Sometimes, my Facebook account surprises me. Today, it reminded me of a traumatic event I had tried hard to forget. But I had also forgotten how much good came from it. And all because of one tweet.

Three years ago today, on US Thanksgiving, I was robbed in the security line at LAX. My purse was spirited away in seconds, by someone who just as quickly disappeared into the crowd and was never seen again.

As usual, I had requested a wheelchair and an attendant to escort me through security. Their role is to help get me through the line, assist me in getting my belongings scanned and collected at the other end, and then get me to my gate. I usually have a decent experience – but not this time.

This attendent in LAX didn’t know how to escort a blind person through security, was rude, and worse, actually pushed me and the wheelchair into a cart of plastic bins to get them out of his way. I was appalled. Then, he chose not to stay by me when I was retrieving my belongings – instead, he yelled at me to hurry up and get back into the wheelchair because he “wanted to go home”. I guess he had a turkey dinner waiting for him.

Well, in my haste and confusion and with no assistance, my purse was stolen right off the line. My iPhone, iPod Touch, Surefire flashlight, wallet, cards, keys, sunglasses and my specially made reading glasses, all gone in a matter of seconds. Thankfully, they did NOT get my passport.

I was scared, devastated, crying, and helpless – and at the mercy of a negligent attendant who wanted nothing else but to go home on a Thanksgiving afternoon. I had no idea what to do.

But suddenly, happily, things began to turn around.

A very kind attendant relieved my surly guy, who apparently did go home. She then got her supervisor involved. Her name was Diane, she was an angel, and she ROCKED. She first apologized for her employee’s attitude and neglect. And in a kind act that astounded me, Diane reached into her purse and handed me $10. I KNEW she didn’t have that much money, and it was a big sacrifice on her part.

But the most important thing Diane did that day was letting me use her cell phone so I could do the best and most expedient thing I could think of. I sent out one desperate tweet about my predicament.

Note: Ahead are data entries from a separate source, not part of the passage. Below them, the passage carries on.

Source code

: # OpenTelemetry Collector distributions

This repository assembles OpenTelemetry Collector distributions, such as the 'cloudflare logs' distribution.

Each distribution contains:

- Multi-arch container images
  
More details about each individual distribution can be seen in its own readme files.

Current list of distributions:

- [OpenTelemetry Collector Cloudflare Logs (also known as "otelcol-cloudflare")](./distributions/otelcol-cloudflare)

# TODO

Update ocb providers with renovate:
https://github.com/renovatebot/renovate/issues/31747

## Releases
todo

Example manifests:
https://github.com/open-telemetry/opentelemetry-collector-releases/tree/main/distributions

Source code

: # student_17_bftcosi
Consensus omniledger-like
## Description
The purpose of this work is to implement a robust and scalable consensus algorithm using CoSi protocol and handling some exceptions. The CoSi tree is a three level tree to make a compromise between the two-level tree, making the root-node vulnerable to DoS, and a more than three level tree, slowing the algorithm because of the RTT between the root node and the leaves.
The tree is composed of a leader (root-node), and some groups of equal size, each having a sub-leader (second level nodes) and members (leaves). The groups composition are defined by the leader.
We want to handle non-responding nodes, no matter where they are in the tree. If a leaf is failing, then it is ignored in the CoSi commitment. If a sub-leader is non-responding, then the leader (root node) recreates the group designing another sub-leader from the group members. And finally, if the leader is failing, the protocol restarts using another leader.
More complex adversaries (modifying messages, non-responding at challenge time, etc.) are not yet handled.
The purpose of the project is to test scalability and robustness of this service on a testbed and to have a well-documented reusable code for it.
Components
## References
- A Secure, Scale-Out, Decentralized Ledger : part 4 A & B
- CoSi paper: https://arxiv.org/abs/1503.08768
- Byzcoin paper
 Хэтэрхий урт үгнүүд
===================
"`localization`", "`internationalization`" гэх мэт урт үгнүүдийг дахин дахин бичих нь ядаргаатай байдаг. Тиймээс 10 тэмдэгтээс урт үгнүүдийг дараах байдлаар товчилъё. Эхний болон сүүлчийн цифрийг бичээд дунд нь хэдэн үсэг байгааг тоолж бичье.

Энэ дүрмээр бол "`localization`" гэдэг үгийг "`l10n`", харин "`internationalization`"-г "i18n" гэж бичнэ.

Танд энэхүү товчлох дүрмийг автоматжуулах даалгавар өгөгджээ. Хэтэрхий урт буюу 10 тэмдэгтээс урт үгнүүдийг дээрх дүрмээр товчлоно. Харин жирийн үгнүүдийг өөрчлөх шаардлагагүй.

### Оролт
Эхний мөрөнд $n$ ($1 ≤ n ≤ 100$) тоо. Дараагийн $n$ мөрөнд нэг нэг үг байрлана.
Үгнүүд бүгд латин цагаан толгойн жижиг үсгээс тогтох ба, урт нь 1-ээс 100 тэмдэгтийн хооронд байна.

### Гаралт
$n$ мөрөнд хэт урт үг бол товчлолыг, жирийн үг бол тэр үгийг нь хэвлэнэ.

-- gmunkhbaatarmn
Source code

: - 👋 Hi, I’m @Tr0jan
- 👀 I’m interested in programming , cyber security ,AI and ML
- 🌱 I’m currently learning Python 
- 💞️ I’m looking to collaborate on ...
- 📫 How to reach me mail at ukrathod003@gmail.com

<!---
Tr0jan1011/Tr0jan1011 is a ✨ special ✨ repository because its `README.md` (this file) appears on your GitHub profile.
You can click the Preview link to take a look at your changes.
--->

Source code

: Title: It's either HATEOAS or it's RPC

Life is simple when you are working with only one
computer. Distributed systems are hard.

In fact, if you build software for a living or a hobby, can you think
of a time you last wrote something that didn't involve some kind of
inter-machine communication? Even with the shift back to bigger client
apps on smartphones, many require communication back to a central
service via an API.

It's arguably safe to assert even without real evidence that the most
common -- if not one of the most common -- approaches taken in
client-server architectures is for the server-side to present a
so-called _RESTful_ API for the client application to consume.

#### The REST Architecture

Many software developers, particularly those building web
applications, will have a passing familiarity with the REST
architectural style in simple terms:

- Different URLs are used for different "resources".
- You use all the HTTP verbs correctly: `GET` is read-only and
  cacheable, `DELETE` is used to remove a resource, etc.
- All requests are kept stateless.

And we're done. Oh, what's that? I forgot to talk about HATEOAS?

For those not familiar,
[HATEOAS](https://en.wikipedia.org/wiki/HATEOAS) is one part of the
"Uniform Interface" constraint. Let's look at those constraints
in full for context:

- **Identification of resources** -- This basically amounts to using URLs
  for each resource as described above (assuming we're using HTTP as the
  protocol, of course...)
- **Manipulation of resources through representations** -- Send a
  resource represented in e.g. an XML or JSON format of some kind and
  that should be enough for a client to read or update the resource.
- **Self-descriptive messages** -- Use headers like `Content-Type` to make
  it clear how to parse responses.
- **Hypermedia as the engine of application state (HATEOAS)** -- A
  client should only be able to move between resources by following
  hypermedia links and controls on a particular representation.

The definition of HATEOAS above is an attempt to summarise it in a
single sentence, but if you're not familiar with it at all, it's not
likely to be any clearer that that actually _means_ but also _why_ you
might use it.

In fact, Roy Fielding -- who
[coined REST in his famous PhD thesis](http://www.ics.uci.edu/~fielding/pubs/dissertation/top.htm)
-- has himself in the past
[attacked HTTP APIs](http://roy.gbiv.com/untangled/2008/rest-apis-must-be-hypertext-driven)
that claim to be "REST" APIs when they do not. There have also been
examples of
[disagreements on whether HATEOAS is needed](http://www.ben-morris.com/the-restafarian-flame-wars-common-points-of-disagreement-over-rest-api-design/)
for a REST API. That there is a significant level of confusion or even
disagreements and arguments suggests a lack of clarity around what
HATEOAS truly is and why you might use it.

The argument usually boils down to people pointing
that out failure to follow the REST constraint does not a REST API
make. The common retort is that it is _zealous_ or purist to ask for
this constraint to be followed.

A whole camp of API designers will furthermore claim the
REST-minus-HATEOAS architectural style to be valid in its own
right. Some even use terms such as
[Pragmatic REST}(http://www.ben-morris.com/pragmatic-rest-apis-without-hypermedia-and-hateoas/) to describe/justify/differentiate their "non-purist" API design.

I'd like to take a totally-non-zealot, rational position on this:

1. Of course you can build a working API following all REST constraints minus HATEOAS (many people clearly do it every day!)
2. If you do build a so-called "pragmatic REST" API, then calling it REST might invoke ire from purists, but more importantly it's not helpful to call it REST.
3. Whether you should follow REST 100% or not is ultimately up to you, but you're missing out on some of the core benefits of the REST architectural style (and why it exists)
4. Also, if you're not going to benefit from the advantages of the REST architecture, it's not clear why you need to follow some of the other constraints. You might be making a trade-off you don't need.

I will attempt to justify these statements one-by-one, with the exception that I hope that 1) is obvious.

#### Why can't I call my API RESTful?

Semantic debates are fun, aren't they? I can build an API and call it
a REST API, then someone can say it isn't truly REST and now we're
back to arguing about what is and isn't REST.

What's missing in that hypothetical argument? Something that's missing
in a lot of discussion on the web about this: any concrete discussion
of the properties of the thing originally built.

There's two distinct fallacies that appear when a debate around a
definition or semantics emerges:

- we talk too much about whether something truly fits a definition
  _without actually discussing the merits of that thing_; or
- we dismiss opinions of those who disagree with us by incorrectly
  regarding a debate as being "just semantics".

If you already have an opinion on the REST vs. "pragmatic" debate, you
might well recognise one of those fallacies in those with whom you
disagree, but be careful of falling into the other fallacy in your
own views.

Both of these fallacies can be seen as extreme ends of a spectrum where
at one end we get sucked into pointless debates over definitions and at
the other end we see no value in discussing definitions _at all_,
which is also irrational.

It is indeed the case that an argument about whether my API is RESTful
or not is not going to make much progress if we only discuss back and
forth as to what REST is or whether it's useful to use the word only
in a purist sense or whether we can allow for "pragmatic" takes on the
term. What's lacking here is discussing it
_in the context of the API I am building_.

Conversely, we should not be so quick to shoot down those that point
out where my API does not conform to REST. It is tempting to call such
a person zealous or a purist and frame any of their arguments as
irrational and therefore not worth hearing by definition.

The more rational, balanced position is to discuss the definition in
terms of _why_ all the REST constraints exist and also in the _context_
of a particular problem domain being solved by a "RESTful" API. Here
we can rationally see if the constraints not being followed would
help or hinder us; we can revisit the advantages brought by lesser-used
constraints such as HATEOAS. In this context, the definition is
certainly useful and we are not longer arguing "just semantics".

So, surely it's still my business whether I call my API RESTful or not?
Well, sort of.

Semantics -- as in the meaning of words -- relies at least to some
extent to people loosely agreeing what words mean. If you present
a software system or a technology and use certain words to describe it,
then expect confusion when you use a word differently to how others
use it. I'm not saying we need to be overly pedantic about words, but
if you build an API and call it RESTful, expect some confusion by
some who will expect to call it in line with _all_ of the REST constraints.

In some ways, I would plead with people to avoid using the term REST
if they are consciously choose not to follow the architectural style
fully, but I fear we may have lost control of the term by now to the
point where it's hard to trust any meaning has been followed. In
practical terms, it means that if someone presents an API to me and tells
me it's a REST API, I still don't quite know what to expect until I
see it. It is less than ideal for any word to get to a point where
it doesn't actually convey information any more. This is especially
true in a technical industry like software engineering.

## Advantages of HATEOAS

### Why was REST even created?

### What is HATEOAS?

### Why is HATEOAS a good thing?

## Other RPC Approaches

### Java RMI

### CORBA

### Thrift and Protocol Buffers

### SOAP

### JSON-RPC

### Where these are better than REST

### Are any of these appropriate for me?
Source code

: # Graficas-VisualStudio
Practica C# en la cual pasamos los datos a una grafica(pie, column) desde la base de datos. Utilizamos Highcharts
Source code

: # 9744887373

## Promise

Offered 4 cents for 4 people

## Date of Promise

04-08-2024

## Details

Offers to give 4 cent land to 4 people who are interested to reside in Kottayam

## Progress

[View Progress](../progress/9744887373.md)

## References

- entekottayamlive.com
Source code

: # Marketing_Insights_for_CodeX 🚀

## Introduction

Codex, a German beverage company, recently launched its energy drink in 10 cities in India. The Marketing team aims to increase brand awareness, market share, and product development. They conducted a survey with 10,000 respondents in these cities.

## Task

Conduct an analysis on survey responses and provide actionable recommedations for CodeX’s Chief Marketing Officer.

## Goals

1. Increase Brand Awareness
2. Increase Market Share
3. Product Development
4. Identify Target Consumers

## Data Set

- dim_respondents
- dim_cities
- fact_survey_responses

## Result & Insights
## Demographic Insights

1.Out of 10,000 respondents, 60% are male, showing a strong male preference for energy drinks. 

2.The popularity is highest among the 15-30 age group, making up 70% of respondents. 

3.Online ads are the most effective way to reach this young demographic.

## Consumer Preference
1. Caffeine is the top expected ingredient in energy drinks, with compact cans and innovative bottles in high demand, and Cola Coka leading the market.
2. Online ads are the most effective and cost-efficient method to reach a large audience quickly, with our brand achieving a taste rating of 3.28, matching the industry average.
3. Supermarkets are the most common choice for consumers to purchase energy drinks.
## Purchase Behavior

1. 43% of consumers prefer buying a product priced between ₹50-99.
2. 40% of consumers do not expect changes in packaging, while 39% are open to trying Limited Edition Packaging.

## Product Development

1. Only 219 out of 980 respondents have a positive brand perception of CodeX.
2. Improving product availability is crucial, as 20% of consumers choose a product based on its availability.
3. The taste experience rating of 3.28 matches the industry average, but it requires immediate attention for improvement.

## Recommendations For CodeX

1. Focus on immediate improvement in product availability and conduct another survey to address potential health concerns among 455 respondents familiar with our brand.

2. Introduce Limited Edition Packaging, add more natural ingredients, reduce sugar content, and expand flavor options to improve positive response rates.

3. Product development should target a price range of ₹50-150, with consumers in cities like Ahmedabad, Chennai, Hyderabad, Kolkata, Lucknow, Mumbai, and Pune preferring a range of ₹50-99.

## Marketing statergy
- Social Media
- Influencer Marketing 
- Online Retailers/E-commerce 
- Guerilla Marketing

That tweet got the attention of friends and acquaintances, who offered help and moral support. My dear friends Lorraine and IdaRose sprang into action. Lorraine managed to cancel bank and credit cards, while IdaRose and her husband Neil arranged a cab (actually a white limo!) to pick me up at the airport to take me to their annual Thanksgiving feast. I was wined and dined and hugged many times that evening by a crowd of very supportive people, got to hang out with friends I love, and even had a night at a nearby hotel paid for so I could rest and recover from the day.

THAT is what I was thankful for on that Thanksgiving Day – and what I recall today with tears in my eyes.

Things are just things, life has its scary moments and hard times, but it’s people, in person and online, those in hugging distance, and those who offer them from afar, that make life worthwhile. 

Thanks again Diane, for making me feel I mattered when all I felt was lost. Thanks, Lorraine, IdaRose, and Neil, for being there when I needed you the most. Thanks to everyone who saw my tweet, tweeted, retweeted, and made my heart sing. Thanks also to my dear friends Dick (who left us this year) and Barbara, who have always given me a place to call home. I will never forget your love and support. And I’ll always try to pay it forward.